In the coefficients table, look for the row corresponding to the slope (the second row, which is the “Age” row). In this row we see the estimate of the slope, the standard error of the slope, the \(t\)-value for the slope,and in the last column “Pr(>|t|)”. This means “the probability of observing a value of the \(t\)-statistic at least as extreme as the one observed, given that the null hypothesis is true”.

Note

The vertical bars around t indicate that we are looking at the absolute value of the \(t\)-statistic, which is what we use for a two-tailed test, which is the most common test for the slope of a regression line

Conclusion: there is very strong evidence that the blood pressure is associated with age, because the \(p\)-value is extremely small (thus it is very unlikely that the observed slope value or a large one would be seen if there was really no association). Thus, we can reject the null hypothesis that the slope is zero.

A cautionary note on the use of \(p\)-values

Maybe you have seen that in statistical testing, often the criterion \(p\leq 0.05\) is used to test whether \(H_0\) should be rejected. This is often done in a black-or-white manner. However, we will put a lot of attention to a more reasonable and cautionary interpretation of \(p\)-values in this course!

Confidence interval of slope

The actual value of the slope has practical meaning. The slope of the regression line tells us how much the response variable changes when the explanatory variable changes by one unit. The slope is one measure of the strength of the relationship between the two variables.

We can ask what values of a parameter estimate are compatible with the data (confidence intervals)? To answer this question, we can determine the confidence intervals of the regression parameters.

The confidence interval of a parameter estimate is defined as the interval that contains the true parameter value with a certain probability. So the 95% confidence interval of the slope is the interval that contains the true slope with a probability of 95%.

We can then imagine two cases. The 95% confidence interval of the slope includes 0:

Or where the confidence interval does not include zero:

How do we calculate the lower and upper limits of the 95% confidence interval of the slope?

Recall that the \(t\)-value for a null hypothesis of slope of zero is defined as:

\[t = \frac{\hat\beta_1}{\hat\sigma^{(\beta_1)}}\]

The first step is to calculate the \(t\)-value that corresponds to a p-value of 0.05. This is the \(t\)-value that corresponds to the 97.5% quantile of the \(t\)-distribution with \(n-2\) degrees of freedom.

\(t_{0.975} = t_{0.025} = 1.96\), for large \(n\).

The 95% confidence interval of the slope is then given by:

\[\hat\beta_1 \pm t_{0.975} \cdot \hat\sigma^{(\beta_1)}\]

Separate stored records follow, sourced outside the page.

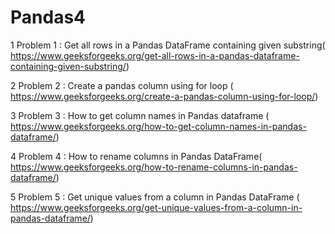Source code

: # Pandas4

1 Problem 1 : Get all rows in a Pandas DataFrame containing given substring(	https://www.geeksforgeeks.org/get-all-rows-in-a-pandas-dataframe-containing-given-substring/)

2 Problem 2 : Create a pandas column using for loop	(	https://www.geeksforgeeks.org/create-a-pandas-column-using-for-loop/)

3 Problem 3 : How to get column names in Pandas dataframe	(	https://www.geeksforgeeks.org/how-to-get-column-names-in-pandas-dataframe/)

4 Problem 4 : How to rename columns in Pandas DataFrame(	https://www.geeksforgeeks.org/how-to-rename-columns-in-pandas-dataframe/)

5 Problem 5 : Get unique values from a column in Pandas DataFrame	(	https://www.geeksforgeeks.org/get-unique-values-from-a-column-in-pandas-dataframe/)
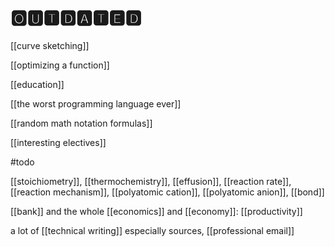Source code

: # 🅾🆄🆃🅳🅰🆃🅴🅳

[[curve sketching]]

[[optimizing a function]]

[[education]]

[[the worst programming language ever]]

[[random math notation formulas]]

[[interesting electives]]

#todo

[[stoichiometry]], [[thermochemistry]], [[effusion]], [[reaction rate]], [[reaction mechanism]], [[polyatomic cation]], [[polyatomic anion]], [[bond]]

[[bank]] and the whole [[economics]] and [[economy]]: [[productivity]]

a lot of [[technical writing]] especially sources, [[professional email]]
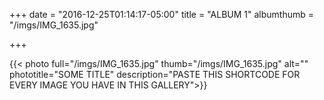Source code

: +++
date = "2016-12-25T01:14:17-05:00"
title = "ALBUM 1"
albumthumb = "/imgs/IMG_1635.jpg"

+++

{{< photo full="/imgs/IMG_1635.jpg" thumb="/imgs/IMG_1635.jpg" alt="" phototitle="SOME TITLE" description="PASTE THIS SHORTCODE FOR EVERY IMAGE YOU HAVE IN THIS GALLERY">}}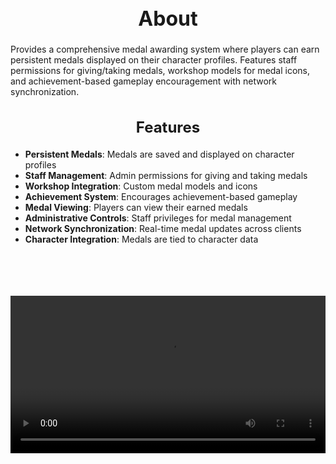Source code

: <h1 style="text-align:center; font-size:2rem; font-weight:bold;">About</h1>

Provides a comprehensive medal awarding system where players can earn persistent medals displayed on their character profiles. Features staff permissions for giving/taking medals, workshop models for medal icons, and achievement-based gameplay encouragement with network synchronization.

<h2 style="text-align:center; font-size:1.5rem; font-weight:bold;">Features</h2>

- **Persistent Medals**: Medals are saved and displayed on character profiles
- **Staff Management**: Admin permissions for giving and taking medals
- **Workshop Integration**: Custom medal models and icons
- **Achievement System**: Encourages achievement-based gameplay
- **Medal Viewing**: Players can view their earned medals
- **Administrative Controls**: Staff privileges for medal management
- **Network Synchronization**: Real-time medal updates across clients
- **Character Integration**: Medals are tied to character data

<br><br>

<p align="center">
  <video width="900" style="max-width:100%; margin-bottom: 40px; margin-top: 20px;" controls>
    <source src="https://github.com/bleonheart/bleonheart.github.io/raw/refs/heads/main/docs/assets/Medals.mp4" type="video/mp4">
    Your browser does not support the video tag.
  </video>
</p>

<br><br>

In our blood pressure example the estimated slope is 0.8240678 and the standard error of the slope is 0.0277096. We can calculate the 95% confidence interval of the slope in R as follows:

n <- 100
t_0975 <- qt(0.975, df = n - 2)
half_interval <- t_0975 * summary(mod1)$coef[2,2]
lower_limit <- coef(mod1)[2] - half_interval
upper_limit <- coef(mod1)[2] + half_interval
ci_slope <- c(lower_limit, upper_limit)
slope <- coef(mod1)[2]
slope

      Age 
0.8240678

ci_slope

      Age       Age 
0.7690791 0.8790565

Or, using the confint function:

## 95% confidence interval of the slope of mod1
ci_slope_2 <- confint(mod1, level=c(0.95))[2,]
ci_slope_2

    2.5 %    97.5 % 
0.7690791 0.8790565

Or we can do it using values from the coefficients table:

coefs <- summary(mod1)$coef
beta <- coefs[2,1]
sdbeta <- coefs[2,2] 
beta + c(-1,1) * qt(0.975,241) * sdbeta

[1] 0.7694840 0.8786516

Interpretation: for an increase in the age by one year, roughly 0.82 mmHg increase in blood pressure is expected, and all true values for \(\beta_1\) between 0.77 and 0.88 are compatible with the observed data.

Confidence band

If another sample from the same population was taken, the regression line would look slightly different. But how different? And where could we expect the regression line to be if we took another sample from the same population? The confidence band is an illustration of the region in which the regression line could lie if we took another sample from the same population. A confidence band is always specified with a confidence level, such as 95%.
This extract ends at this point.